Abstract
Space: the final frontier. Dreamers have long thought of it as a vast region of opportunity that has the potential to change industries and science. Currently, engineers and scientists are thinking of ways to put data centers in orbit, habitations on the moon, and astronauts on Mars. While these ambitious missions offer an exciting future, space has a big problem: it remains inaccessible to most today. This inaccessibility comes from a variety of sources, namely high costs and the growing amount orbital debris. My STS research paper focuses on how a lack of international regulation is leading to an increase in debris and therefore making access to space harder.
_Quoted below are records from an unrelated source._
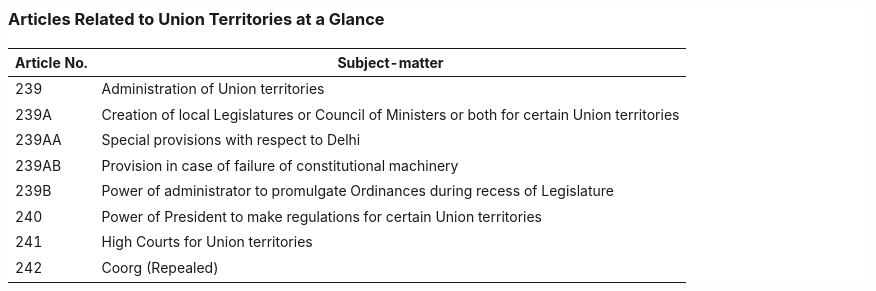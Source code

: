 ### Articles Related to Union Territories at a Glance

| Article No. | Subject-matter                                                                            |
| ----------- | --------------------------------------------------------------------------------------- |
| 239         | Administration of Union territories                                                       |
| 239A        | Creation of local Legislatures or Council of Ministers or both for certain Union territories |
| 239AA       | Special provisions with respect to Delhi                                                  |
| 239AB       | Provision in case of failure of constitutional machinery                                 |
| 239B        | Power of administrator to promulgate Ordinances during recess of Legislature             |
| 240         | Power of President to make regulations for certain Union territories                      |
| 241         | High Courts for Union territories                                                         |
| 242         | Coorg (Repealed)                                                                        |

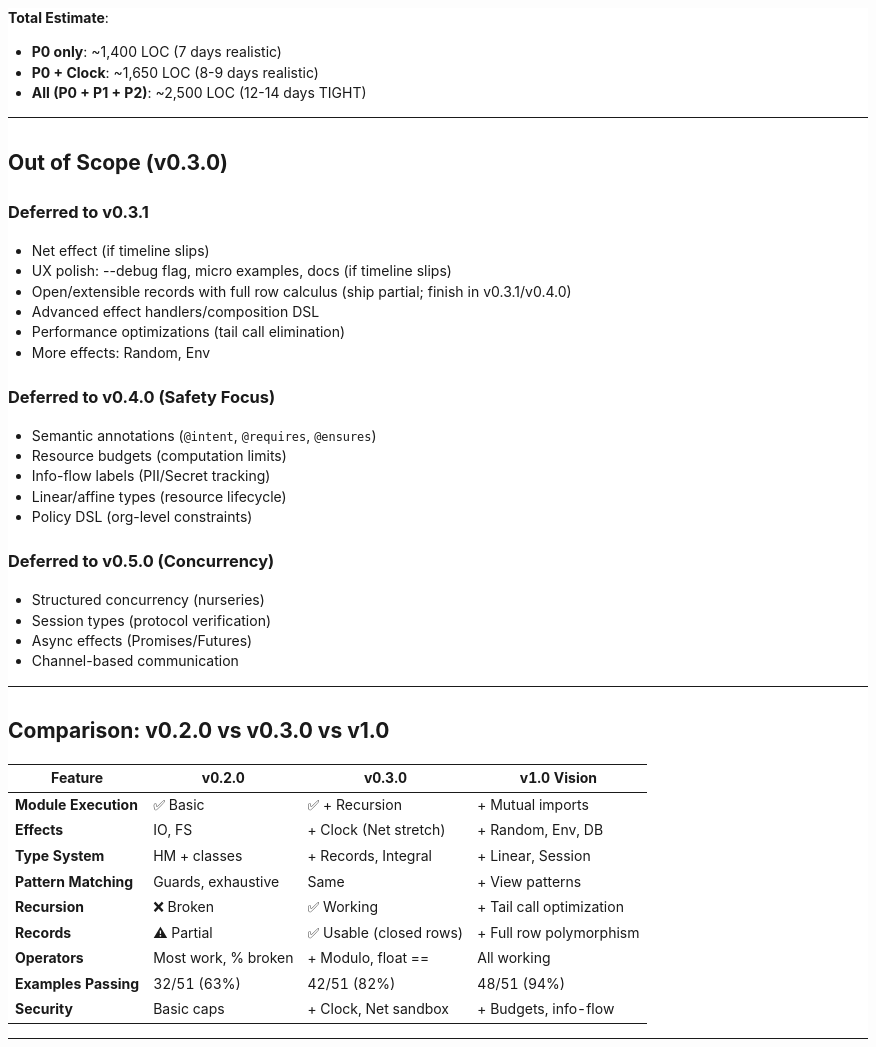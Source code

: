 **Total Estimate**:
- **P0 only**: ~1,400 LOC (7 days realistic)
- **P0 + Clock**: ~1,650 LOC (8-9 days realistic)
- **All (P0 + P1 + P2)**: ~2,500 LOC (12-14 days TIGHT)

---

## Out of Scope (v0.3.0)

### Deferred to v0.3.1
- Net effect (if timeline slips)
- UX polish: --debug flag, micro examples, docs (if timeline slips)
- Open/extensible records with full row calculus (ship partial; finish in v0.3.1/v0.4.0)
- Advanced effect handlers/composition DSL
- Performance optimizations (tail call elimination)
- More effects: Random, Env

### Deferred to v0.4.0 (Safety Focus)
- Semantic annotations (`@intent`, `@requires`, `@ensures`)
- Resource budgets (computation limits)
- Info-flow labels (PII/Secret tracking)
- Linear/affine types (resource lifecycle)
- Policy DSL (org-level constraints)

### Deferred to v0.5.0 (Concurrency)
- Structured concurrency (nurseries)
- Session types (protocol verification)
- Async effects (Promises/Futures)
- Channel-based communication

---

## Comparison: v0.2.0 vs v0.3.0 vs v1.0

| Feature | v0.2.0 | v0.3.0 | v1.0 Vision |
|---------|--------|--------|-------------|
| **Module Execution** | ✅ Basic | ✅ + Recursion | + Mutual imports |
| **Effects** | IO, FS | + Clock (Net stretch) | + Random, Env, DB |
| **Type System** | HM + classes | + Records, Integral | + Linear, Session |
| **Pattern Matching** | Guards, exhaustive | Same | + View patterns |
| **Recursion** | ❌ Broken | ✅ Working | + Tail call optimization |
| **Records** | ⚠️ Partial | ✅ Usable (closed rows) | + Full row polymorphism |
| **Operators** | Most work, % broken | + Modulo, float == | All working |
| **Examples Passing** | 32/51 (63%) | 42/51 (82%) | 48/51 (94%) |
| **Security** | Basic caps | + Clock, Net sandbox | + Budgets, info-flow |

---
My technical project focused on advancing hypersonic vehicle design, a promising technology that could lower the cost of space access.
Designing hypersonic vehicles is difficult. They experience extreme aerodynamic and thermal loads while in flight. If they are to be used to increase access to space, these challenges need to be resolved. My technical project focused on overcoming these problems. My group asked how we could best design our vehicle to optimize aerodynamic and thermal performance. We performed a case study before beginning, looking at many types of hypersonic vehicles, and learning how best to design one. We then utilized ANSYS Workbench to simulate flow conditions around our vehicle and the survivability of our vehicle. Our most important findings included that a flat bottom, delta wind configuration provides the optimal lift to drag ratio, thermal protection systems are required to survive the extreme heating, and a carefully designed internal structure can allow the vehicle to survive flight while carrying a payload and remaining in stable flight.
My STS research paper focuses on the problem of orbital debris and how it is limiting access to space. I primarily investigated the lack of international cooperation surrounding space debris and how it has led to a lack of regulation and funding. I analyzed treaties, regulations, and guidelines for Antarctica and the High Sea’s and related them to the outer space equivalents. One of the most important findings from my research was that when a founding document (such as the Antarctic Treaty) clearly and unapologetically declares that the preservation of an environment is to take place, future guidelines and regulations continue to focus on preservation. This was the case in Antarctica and some maritime countries. Outer space, however, lacked this fundamental priority, which has resulted in an orbital debris problem that is getting out of control. I also found that the concept of territory fits into Star’s definition of infrastructure (Star, 1999). By including it, it can be made even more apparent that without this territorial infrastructure in space, the funding and logistics of an orbital debris cleanup mission would be unlikely to come to fruition.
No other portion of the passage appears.